Dans la salle, le silence se fit. Le commissaire-priseur rappela à chacun l’importance historique de l’événement auquel ils allaient assister, ainsi que les règles du déroulement. Les appareils photo des journalistes crépitaient, et les enregistreurs avalaient des mètres de bandes, immortalisant l’homme en pleine explication des règles des enchères.
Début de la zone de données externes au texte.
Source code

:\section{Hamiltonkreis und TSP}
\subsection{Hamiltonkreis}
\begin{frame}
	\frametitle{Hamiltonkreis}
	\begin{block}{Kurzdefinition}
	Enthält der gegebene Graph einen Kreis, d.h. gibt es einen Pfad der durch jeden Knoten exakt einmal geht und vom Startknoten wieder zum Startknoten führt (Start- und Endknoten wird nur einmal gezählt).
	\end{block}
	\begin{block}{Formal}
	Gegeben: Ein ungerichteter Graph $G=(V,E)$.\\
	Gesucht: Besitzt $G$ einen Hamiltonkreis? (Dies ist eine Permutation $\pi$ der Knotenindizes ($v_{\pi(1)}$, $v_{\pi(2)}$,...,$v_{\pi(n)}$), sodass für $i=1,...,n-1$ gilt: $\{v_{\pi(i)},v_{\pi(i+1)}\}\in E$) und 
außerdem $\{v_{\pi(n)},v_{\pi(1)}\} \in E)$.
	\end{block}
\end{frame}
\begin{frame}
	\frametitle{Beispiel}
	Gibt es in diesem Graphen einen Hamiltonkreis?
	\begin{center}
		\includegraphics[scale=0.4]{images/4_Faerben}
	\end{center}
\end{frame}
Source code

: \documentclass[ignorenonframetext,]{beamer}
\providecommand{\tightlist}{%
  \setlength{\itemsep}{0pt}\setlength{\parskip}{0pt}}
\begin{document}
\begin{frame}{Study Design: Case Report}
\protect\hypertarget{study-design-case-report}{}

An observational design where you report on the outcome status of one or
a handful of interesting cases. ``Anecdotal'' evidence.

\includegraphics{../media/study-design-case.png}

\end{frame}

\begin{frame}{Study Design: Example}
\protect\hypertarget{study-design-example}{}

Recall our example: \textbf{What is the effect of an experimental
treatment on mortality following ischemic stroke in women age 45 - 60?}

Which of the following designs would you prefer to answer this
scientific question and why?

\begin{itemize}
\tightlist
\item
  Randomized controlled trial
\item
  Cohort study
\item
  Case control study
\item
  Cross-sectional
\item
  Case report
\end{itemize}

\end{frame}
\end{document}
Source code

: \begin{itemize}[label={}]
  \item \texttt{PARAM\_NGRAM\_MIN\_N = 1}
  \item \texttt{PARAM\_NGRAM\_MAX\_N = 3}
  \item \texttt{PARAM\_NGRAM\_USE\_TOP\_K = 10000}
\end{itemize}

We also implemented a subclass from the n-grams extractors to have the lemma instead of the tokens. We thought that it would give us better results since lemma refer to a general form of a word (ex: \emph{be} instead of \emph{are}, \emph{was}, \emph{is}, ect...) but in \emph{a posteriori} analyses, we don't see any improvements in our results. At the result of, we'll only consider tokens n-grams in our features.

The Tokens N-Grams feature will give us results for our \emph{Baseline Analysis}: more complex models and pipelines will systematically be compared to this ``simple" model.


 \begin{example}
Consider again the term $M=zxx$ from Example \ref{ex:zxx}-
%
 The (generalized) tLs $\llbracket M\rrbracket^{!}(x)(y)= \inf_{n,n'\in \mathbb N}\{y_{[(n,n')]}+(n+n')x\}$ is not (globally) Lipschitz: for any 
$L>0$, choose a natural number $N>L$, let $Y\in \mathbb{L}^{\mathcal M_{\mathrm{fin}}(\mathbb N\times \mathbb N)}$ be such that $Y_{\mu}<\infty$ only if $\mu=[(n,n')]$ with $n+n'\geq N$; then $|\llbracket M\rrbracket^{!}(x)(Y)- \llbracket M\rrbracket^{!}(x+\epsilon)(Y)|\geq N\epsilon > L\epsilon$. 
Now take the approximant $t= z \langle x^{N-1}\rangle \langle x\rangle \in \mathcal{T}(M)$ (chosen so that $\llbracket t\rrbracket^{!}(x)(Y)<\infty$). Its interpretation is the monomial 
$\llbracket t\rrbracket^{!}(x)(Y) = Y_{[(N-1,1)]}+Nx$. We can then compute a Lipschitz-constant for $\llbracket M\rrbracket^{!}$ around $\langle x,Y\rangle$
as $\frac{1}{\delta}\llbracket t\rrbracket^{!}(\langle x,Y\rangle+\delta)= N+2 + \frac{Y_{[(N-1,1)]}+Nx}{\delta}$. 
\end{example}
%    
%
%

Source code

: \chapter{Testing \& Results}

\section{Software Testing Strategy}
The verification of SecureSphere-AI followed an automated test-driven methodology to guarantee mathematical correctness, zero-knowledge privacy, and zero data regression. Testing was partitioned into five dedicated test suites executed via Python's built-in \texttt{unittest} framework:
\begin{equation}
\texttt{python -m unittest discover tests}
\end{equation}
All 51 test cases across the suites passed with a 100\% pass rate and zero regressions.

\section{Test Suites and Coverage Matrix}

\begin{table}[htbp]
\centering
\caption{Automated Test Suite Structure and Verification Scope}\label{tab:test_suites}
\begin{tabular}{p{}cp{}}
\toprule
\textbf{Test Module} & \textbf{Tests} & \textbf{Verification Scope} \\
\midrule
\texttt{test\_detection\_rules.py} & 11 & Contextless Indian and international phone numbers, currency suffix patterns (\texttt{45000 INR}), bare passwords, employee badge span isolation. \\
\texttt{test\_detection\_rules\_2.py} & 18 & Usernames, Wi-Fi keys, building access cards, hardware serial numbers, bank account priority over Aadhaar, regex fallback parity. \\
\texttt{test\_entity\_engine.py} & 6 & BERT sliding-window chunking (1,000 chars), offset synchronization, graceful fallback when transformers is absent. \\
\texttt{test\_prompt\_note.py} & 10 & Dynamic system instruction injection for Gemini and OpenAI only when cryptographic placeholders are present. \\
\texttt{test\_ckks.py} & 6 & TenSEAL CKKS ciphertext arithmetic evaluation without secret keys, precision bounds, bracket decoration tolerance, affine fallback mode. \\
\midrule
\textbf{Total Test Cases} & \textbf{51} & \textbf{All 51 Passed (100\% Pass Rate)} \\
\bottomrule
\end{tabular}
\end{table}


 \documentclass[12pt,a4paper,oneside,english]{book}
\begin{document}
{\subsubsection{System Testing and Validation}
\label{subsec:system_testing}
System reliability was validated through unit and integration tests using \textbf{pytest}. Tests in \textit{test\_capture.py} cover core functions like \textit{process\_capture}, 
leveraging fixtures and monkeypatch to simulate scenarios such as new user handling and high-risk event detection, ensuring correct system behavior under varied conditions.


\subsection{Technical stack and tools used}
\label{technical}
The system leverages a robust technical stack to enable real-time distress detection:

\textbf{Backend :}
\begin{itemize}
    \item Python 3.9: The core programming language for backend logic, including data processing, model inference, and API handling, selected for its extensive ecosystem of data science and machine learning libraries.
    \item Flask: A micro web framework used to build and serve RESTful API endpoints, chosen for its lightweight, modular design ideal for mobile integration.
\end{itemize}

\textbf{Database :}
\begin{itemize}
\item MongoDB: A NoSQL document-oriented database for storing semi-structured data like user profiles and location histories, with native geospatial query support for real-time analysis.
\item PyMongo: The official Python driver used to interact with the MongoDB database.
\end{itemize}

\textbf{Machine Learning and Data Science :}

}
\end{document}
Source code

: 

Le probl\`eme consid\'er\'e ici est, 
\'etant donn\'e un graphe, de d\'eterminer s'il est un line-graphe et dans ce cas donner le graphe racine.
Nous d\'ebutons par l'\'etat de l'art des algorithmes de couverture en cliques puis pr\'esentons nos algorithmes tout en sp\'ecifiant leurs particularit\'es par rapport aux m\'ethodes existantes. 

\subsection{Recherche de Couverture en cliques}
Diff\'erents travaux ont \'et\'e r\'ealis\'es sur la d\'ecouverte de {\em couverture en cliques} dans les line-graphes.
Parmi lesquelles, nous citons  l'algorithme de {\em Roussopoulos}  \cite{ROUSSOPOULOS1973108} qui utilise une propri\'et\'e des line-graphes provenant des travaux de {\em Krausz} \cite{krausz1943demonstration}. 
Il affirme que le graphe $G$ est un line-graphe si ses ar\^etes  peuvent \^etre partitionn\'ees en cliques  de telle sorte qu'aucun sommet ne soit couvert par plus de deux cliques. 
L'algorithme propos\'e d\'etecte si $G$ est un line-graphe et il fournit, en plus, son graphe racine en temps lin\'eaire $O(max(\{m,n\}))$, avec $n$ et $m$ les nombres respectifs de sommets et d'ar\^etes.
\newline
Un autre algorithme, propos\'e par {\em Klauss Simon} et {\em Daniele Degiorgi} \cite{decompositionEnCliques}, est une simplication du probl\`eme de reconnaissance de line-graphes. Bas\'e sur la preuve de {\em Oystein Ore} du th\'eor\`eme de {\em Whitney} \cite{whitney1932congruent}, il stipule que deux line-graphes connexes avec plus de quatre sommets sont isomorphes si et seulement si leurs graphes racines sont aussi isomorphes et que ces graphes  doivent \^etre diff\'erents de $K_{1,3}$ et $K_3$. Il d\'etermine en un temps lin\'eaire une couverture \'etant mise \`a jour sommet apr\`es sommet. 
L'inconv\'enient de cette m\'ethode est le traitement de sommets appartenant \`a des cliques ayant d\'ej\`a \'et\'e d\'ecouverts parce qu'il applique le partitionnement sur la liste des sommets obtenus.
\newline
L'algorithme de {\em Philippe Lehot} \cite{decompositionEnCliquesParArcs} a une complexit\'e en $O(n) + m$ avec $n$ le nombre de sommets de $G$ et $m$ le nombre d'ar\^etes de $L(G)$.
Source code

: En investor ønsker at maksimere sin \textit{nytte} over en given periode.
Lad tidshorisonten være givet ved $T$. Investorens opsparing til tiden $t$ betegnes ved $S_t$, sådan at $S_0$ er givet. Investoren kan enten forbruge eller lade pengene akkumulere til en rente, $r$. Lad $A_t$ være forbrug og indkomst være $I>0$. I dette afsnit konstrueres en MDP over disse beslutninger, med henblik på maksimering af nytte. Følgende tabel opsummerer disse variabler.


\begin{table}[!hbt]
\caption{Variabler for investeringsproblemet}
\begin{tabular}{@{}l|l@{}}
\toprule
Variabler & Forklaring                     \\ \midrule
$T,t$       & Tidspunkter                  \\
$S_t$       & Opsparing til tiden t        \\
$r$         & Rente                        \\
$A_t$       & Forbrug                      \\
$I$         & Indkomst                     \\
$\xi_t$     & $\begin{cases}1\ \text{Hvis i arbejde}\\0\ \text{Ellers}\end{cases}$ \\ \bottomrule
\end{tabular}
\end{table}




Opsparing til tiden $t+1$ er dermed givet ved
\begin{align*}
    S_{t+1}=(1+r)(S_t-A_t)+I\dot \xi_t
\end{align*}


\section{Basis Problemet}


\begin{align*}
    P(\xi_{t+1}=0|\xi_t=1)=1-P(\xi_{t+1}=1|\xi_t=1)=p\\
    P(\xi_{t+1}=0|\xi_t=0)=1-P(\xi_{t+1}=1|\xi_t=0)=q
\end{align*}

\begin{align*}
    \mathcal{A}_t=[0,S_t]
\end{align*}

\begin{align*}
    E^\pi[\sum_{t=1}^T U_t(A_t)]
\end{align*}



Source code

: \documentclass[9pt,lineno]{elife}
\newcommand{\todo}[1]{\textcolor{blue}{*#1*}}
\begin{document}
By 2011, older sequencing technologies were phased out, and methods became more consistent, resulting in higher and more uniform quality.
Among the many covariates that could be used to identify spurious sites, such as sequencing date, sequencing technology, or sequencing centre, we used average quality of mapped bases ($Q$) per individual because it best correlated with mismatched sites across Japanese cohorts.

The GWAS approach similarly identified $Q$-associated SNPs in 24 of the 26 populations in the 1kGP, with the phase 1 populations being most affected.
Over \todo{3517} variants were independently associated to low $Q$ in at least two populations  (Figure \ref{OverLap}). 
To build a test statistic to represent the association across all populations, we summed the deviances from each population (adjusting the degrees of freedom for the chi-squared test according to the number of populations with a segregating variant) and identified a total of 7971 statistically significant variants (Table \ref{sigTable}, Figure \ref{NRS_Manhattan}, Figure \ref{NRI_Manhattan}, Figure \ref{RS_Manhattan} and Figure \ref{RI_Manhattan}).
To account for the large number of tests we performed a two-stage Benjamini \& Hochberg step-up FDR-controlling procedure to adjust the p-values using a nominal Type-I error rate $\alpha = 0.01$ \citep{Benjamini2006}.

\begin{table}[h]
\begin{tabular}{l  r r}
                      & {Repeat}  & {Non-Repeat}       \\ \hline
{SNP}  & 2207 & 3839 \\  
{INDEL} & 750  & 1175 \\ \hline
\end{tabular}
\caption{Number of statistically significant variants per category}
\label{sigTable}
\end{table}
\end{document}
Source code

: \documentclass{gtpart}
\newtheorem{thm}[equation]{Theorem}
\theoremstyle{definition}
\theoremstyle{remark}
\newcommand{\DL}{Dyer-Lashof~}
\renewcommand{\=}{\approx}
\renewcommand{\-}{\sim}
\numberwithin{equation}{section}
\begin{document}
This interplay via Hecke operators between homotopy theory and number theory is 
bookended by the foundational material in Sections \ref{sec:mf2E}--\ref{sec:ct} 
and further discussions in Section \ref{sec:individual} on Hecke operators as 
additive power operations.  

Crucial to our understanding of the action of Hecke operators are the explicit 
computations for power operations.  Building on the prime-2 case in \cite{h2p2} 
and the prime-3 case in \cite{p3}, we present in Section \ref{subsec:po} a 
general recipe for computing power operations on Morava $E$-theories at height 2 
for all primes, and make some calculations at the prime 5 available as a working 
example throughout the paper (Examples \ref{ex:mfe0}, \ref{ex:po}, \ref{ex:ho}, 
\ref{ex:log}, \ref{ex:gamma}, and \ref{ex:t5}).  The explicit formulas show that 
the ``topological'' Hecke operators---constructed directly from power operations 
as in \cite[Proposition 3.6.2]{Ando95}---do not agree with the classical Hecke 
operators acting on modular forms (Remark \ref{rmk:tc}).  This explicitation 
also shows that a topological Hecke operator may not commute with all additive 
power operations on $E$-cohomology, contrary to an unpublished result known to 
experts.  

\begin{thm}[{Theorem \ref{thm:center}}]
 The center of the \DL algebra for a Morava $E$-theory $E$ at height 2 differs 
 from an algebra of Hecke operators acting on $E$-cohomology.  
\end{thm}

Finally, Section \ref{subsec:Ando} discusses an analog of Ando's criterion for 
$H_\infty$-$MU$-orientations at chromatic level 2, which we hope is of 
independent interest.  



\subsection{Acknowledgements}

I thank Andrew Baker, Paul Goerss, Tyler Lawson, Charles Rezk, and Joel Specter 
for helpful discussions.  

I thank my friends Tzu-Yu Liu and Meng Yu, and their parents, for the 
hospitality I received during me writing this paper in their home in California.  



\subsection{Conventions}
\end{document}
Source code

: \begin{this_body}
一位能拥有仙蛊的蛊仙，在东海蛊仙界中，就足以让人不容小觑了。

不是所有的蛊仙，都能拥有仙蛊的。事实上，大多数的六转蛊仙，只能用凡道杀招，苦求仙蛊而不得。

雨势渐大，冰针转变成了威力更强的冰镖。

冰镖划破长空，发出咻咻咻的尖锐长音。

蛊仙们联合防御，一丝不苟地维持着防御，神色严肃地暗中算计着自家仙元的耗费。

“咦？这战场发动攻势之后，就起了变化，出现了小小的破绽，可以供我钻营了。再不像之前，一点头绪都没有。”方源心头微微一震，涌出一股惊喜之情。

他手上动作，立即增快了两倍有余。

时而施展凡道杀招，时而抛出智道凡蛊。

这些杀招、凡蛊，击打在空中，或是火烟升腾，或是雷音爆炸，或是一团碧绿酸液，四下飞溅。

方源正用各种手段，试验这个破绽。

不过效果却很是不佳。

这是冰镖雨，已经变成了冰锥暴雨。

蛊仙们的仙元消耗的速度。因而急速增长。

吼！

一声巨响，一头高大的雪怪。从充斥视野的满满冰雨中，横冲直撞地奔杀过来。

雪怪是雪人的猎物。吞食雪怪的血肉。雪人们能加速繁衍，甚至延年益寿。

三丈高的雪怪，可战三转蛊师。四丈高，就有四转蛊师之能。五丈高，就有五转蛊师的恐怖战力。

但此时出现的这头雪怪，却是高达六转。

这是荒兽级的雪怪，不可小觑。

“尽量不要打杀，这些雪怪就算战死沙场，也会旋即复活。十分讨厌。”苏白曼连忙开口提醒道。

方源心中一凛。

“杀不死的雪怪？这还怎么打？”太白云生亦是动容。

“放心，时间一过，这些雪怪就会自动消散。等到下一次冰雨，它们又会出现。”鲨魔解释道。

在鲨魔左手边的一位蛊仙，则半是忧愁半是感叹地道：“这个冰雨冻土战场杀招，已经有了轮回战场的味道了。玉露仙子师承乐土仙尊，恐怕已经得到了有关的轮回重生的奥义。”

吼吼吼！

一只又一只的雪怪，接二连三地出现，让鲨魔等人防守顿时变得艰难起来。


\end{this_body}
Il était prévu que la face cachée de l’astre soit laissée sauvage. Quant à l’autre partie, elle était bien trop vaste pour être vendue en intégralité ici même. Le reste des terres serait colonisé, viabilisé puis vendu au fil des décennies – voire des siècles.

Le commissaire acheva son discours par des remerciements officiels à la reine et aux frères Zevedan. Il ponctua sa déclaration d’un geste vers le balcon royal, ce qui eut pour effet de faire tourner les têtes des vingt mille spectateurs.

Les rideaux avaient été ouverts, dévoilant Galicie VII et les frères, invités à siéger près d’eux. La reine parut un instant contrariée d’avoir été dévoilée, mais son expression neutre revenue consentit à se lever et à adresser à son tour quelques mots de gratitude, ajoutant qu’elle ferait une déclaration à la fin des enchères.

Elle se rassit et le commissaire frappa son pupitre de son marteau.

Les ventes commençaient officiellement.